Scientists can compose the history of Earth's mountains by studying the minerals left behind by these peaks in the planet's crust. Zirconium crystals, for example, form under high pressure deep beneath heavy mountain ranges and can survive on rocks for a long time after the disappearance of mountains. The exact elemental composition of each zirconium grain can reveal the conditions in the crust when and where these crystals formed.

In their new study, researchers looked at zirconia with low levels of bathtub, a rare terrestrial element that forms only at the base of high mountains. The data revealed that there were two periods in the history of the Earth during which supernovae formed – one lasting from about 2 billion to 1.8 billion years ago and the second from 650 million to 500 million years ago.

Previous studies have suggested the existence of this second epic mountain range, known as the Transgondwanan Mountains, because it crossed the vast Godwana (a single giant continent containing the arid masses of present-day Africa, South America, South America, South America, South America, of the Arabian Peninsula). However, Mount Nuna had not been located until now.

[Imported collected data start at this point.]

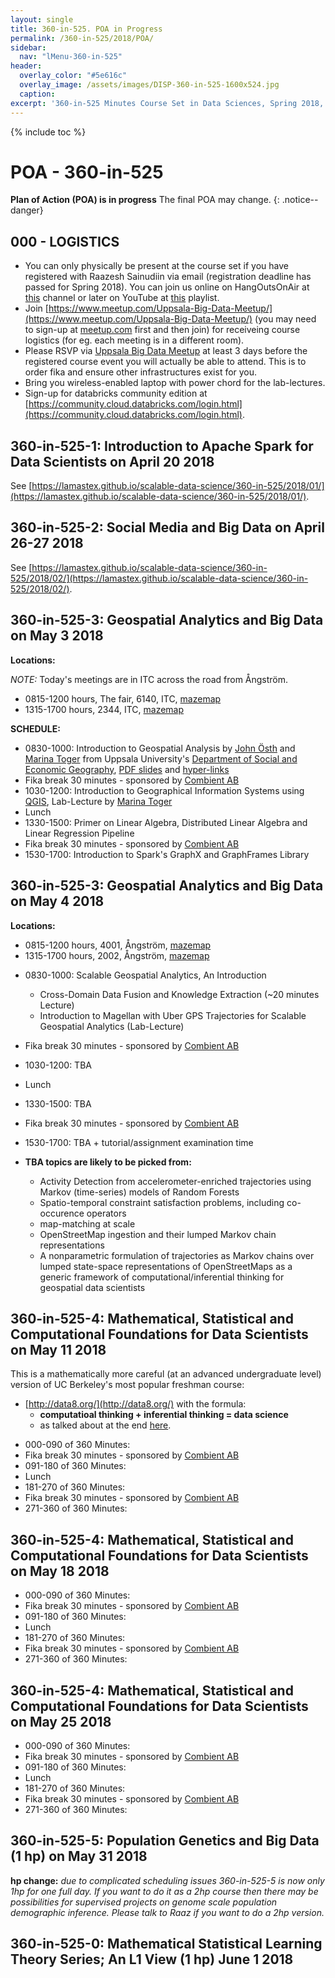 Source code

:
 ```yaml
---
layout: single
title: 360-in-525. POA in Progress
permalink: /360-in-525/2018/POA/
sidebar:
  nav: "lMenu-360-in-525"
header:
  overlay_color: "#5e616c"
  overlay_image: /assets/images/DISP-360-in-525-1600x524.jpg
  caption: 
excerpt: '360-in-525 Minutes Course Set in Data Sciences, Spring 2018, Uppsala -- Learn data sciences from domain experts and its mathematical foundations while getting your hands dirty with real data.<br /><br /><br />{::nomarkdown}<iframe style="display: inline-block;" src="https://ghbtns.com/github-btn.html?user=lamastex&repo=scalable-data-science&type=star&count=true&size=large" frameborder="0" scrolling="0" width="160px" height="30px"></iframe> <iframe style="display: inline-block;" src="https://ghbtns.com/github-btn.html?user=lamastex&repo=scalable-data-science&type=fork&count=true&size=large" frameborder="0" scrolling="0" width="158px" height="30px"></iframe>{:/nomarkdown}'
---
```

{% include toc %}

# POA - 360-in-525

**Plan of Action (POA) is in progress** The final POA may change. 
{: .notice--danger}


## 000 - LOGISTICS

- You can only physically be present at the course set if you have registered with Raazesh Sainudiin via email (registration deadline has passed for Spring 2018). You can join us online on HangOutsOnAir at [this](https://www.youtube.com/channel/UCPJ5ALbDtuCA4DJmN3GvanA) channel or later on YouTube at [this](https://www.youtube.com/playlist?list=PL_I1mOIPmfpZ6kq86w5ordoB7FY1Uj2ac) playlist.
- Join [https://www.meetup.com/Uppsala-Big-Data-Meetup/](https://www.meetup.com/Uppsala-Big-Data-Meetup/) (you may need to sign-up at [meetup.com](https://www.meetup.com/) first and then join) for receiveing course logistics (for eg. each meeting is in a different room).
- Please RSVP via [Uppsala Big Data Meetup](https://www.meetup.com/Uppsala-Big-Data-Meetup/) at least 3 days before the registered course event you will actually be able to attend. This is to order fika and ensure other infrastructures exist for you.
- Bring you wireless-enabled laptop with power chord for the lab-lectures.
- Sign-up for databricks community edition at [https://community.cloud.databricks.com/login.html](https://community.cloud.databricks.com/login.html).
 
<!---
	- set up Meetup (only allow people registers access to information)
	- get datbricks account and upload content for 360-in-525-01
	- check out how to give wireless access to people without UC wireless

--->

## 360-in-525-1: Introduction to Apache Spark for Data Scientists on **April 20 2018**

See [https://lamastex.github.io/scalable-data-science/360-in-525/2018/01/](https://lamastex.github.io/scalable-data-science/360-in-525/2018/01/).

## 360-in-525-2: Social Media and Big Data on **April 26-27 2018**

See [https://lamastex.github.io/scalable-data-science/360-in-525/2018/02/](https://lamastex.github.io/scalable-data-science/360-in-525/2018/02/).


## 360-in-525-3: Geospatial Analytics and Big Data on **May 3 2018**

**Locations:**

*NOTE:* Today's meetings are in ITC across the road from Ångström.

- 0815-1200 hours, The fair, 6140, ITC, [mazemap](http://use.mazemap.com/?campusid=49&campuses=uu&sharepoitype=identifier&sharepoi=ITC%20HUS%206-140)
- 1315-1700 hours, 2344, ITC, [mazemap](http://use.mazemap.com/?campusid=49&campuses=uu&sharepoitype=identifier&sharepoi=ITC%20HUS%202-344)

**SCHEDULE:**

* 0830-1000: Introduction to Geospatial Analysis by [John Östh](http://katalog.uu.se/empinfo/?id=N2-980) and [Marina Toger](https://www.linkedin.com/in/marina-toger-29030320/) from Uppsala University's [Department of Social and Economic Geography](http://www.kultgeog.uu.se/?languageId=1),  [PDF slides](http://lamastex.org/talks/20180503_JohnOsth_360-in-525-3_GeospatialAnalysisIntro.pdf) and [hyper-links](https://lamastex.github.io/scalable-data-science/360-in-525/2018/03/JohnOsth_IntroToGeospatialAnalysis/linksInLecture/)
* Fika break 30 minutes - sponsored by [Combient AB](https://combient.com/)
* 1030-1200: Introduction to Geographical Information Systems using [QGIS](https://qgis.org/en/site/about/index.html), Lab-Lecture by [Marina Toger](https://www.linkedin.com/in/marina-toger-29030320/)
* Lunch
* 1330-1500: Primer on Linear Algebra, Distributed Linear Algebra and Linear Regression Pipeline
* Fika break 30 minutes - sponsored by [Combient AB](https://combient.com/)
* 1530-1700: Introduction to Spark's GraphX and GraphFrames Library


## 360-in-525-3: Geospatial Analytics and Big Data on **May 4 2018**

**Locations:**

- 0815-1200 hours, 4001, Ångström, [mazemap](http://use.mazemap.com/?v=1&campusid=49&campuses=uu&sharepoitype=identifier&sharepoi=%C3%85ngstr%C3%B6m-4001)
- 1315-1700 hours, 2002, Ångström, [mazemap](http://use.mazemap.com/?v=1&campusid=49&campuses=uu&sharepoitype=identifier&sharepoi=%C3%85ngstr%C3%B6m-2002)

* 0830-1000: Scalable Geospatial Analytics, An Introduction
  * Cross-Domain Data Fusion and Knowledge Extraction (~20 minutes Lecture)
  * Introduction to Magellan with Uber GPS Trajectories for Scalable Geospatial Analytics (Lab-Lecture)
* Fika break 30 minutes - sponsored by [Combient AB](https://combient.com/)
* 1030-1200: TBA
* Lunch
* 1330-1500: TBA 
* Fika break 30 minutes - sponsored by [Combient AB](https://combient.com/)
* 1530-1700: TBA + tutorial/assignment examination time

* **TBA topics are likely to be picked from:**
  * Activity Detection from accelerometer-enriched trajectories using Markov (time-series) models of Random Forests
  * Spatio-temporal constraint satisfaction problems, including co-occurence operators
  * map-matching at scale
  * OpenStreetMap ingestion and their lumped Markov chain representations
  * A nonparametric formulation of trajectories as Markov chains over lumped state-space representations of OpenStreetMaps as a generic framework of computational/inferential thinking for geospatial data scientists

<!---
This is a two-full-days workshop (2 hp) on May 3-4 2018. Prerequisites: 360-in-525-1 or Introduction to data Science. The first day will be done by domain experts from Uppsala University’s Department of Social and Economic Geography in order to introduce the basic problems and datasets of the field with hands-on lab tutorials in non-distributed geospatial analytics. The second day will be on distributed geospatial analytics over real datasets that can be scaled to petabytes (syllabus is jointly designed with experts in London’s big data industry). Topics include efficient distributed spatial joins, ingestion and representations of Open Street Maps that are conducive to pregel-style distributed vertex programs, SparkSQL and Spark Machine Learning pipelines with spatiotemporal GPS trajectories of multiple individuals.
--->




## 360-in-525-4: Mathematical, Statistical and Computational Foundations for Data Scientists on **May 11 2018**

This is a mathematically more careful (at an advanced undergraduate level) version of UC Berkeley's most popular freshman course:
 - [http://data8.org/](http://data8.org/) with the formula:
   - **computatioal thinking + inferential thinking  = data science** 
   - as talked about at the end [here](https://www.youtube.com/watch?v=ggq7HiDO0OU).


* 000-090 of 360 Minutes: 
* Fika break 30 minutes - sponsored by [Combient AB](https://combient.com/)
* 091-180 of 360 Minutes:
* Lunch
* 181-270 of 360 Minutes:
* Fika break 30 minutes - sponsored by [Combient AB](https://combient.com/)
* 271-360 of 360 Minutes:


## 360-in-525-4: Mathematical, Statistical and Computational Foundations for Data Scientists on **May 18 2018**

* 000-090 of 360 Minutes: 
* Fika break 30 minutes - sponsored by [Combient AB](https://combient.com/)
* 091-180 of 360 Minutes:
* Lunch
* 181-270 of 360 Minutes:
* Fika break 30 minutes - sponsored by [Combient AB](https://combient.com/)
* 271-360 of 360 Minutes:

## 360-in-525-4: Mathematical, Statistical and Computational Foundations for Data Scientists on **May 25 2018**

* 000-090 of 360 Minutes: 
* Fika break 30 minutes - sponsored by [Combient AB](https://combient.com/)
* 091-180 of 360 Minutes:
* Lunch
* 181-270 of 360 Minutes:
* Fika break 30 minutes - sponsored by [Combient AB](https://combient.com/)
* 271-360 of 360 Minutes:

## 360-in-525-5: Population Genetics and Big Data (1 hp)  on **May 31 2018** 

**hp change:** *due to complicated scheduling issues 360-in-525-5 is now only 1hp for one full day. If you want to do it as a 2hp course then there may be possibilities for supervised projects on genome scale population demographic inference. Please talk to Raaz if you want to do a 2hp version.*
<!---
Two-full-day workshops (2 hp) on May 31 and June 1 2018. The first day will be on the basic theories in current population genetics and genomics. The second day will use ADAM and possibly Hail over Apache Spark. Prerequisite for May 31 is 360-in-525-4 or equivalent and for June 1 is 360-in-525-1 or Introduction to data Science. We will focus on Extract-Load-Transform operations and subsequent analysis for the 1000 genomes project.
--->

## 360-in-525-0: Mathematical Statistical Learning Theory Series; An L1 View (1 hp) **June 1 2018**
<!---
  - Lecture Plan
    - Do a full day of X-lectures (and some explicit tree arithmetics if time permits) to understand the Theorems in [YatracosThis](http://lamastex.org/preprints/20180405_MDEYatracosThis.pdf) 
    - (Optionally, depending on audience C++ skills) dive from within docker into: [https://github.com/lamastex/mrs2/tree/master/companions/mrs-1.0-YatracosThis](https://github.com/lamastex/mrs2/tree/master/companions/mrs-1.0-YatracosThis) **Pre-Action:** Gloria needs to write a README on how to run the example on Table I in [YatracosThis](http://lamastex.org/preprints/20180405_MDEYatracosThis.pdf).
--->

The distribution of zirconium crystals showed that both of these ancient mountains were enormous – probably extending more than 8,000 miles, or about twice the distance from Florida to California.

Incredible discovery: Mountains three times larger than the Himalayas

Explosion of life

As the two mountains eroded, they fed the oceans enormous amounts of nutrients such as iron and phosphorus, the researchers wrote in their article. These nutrients could have significantly accelerated biological cycles in the ocean. In addition to leaking nutrients, eroded mountains may also have released oxygen into the atmosphere, making the Earth even more hospitable to complex life.

The formation of the supernova Nuna, for example, coincides with the appearance of the first eukaryotic cells on Earth – cells that contain a nucleus and that eventually evolved into plants, animals and fungi. Meanwhile, the Transgondwanan mountain pass probably eroded just as another eruption was unfolding on Earth's seas.

“Mount Transgondwanan coincides with the appearance of the first large animals 575 million years ago and the Cambrian eruption 45 million years later, when most groups of animals appeared in the fossil record,” Zhu said.

In their research, the team also confirmed previous studies that found that mountain formation stopped on Earth about 1.7 billion to 750 million years ago. Geologists refer to this period as the “boring billion” because life on Earth's seas has apparently stopped evolving (or at least evolved painfully slowly), according to Live Science. Some scientists speculate that the lack of new mountain formation may have prevented the release of new nutrients into the oceans during this period, effectively starving sea creatures and halting their evolution.

Although more research is needed to confirm the link between the supernovae and the eruption of life on Earth, this study seems to support the theory that the most productive biological eruptions on our planet occurred in the “shadow” of some truly colossal mountains.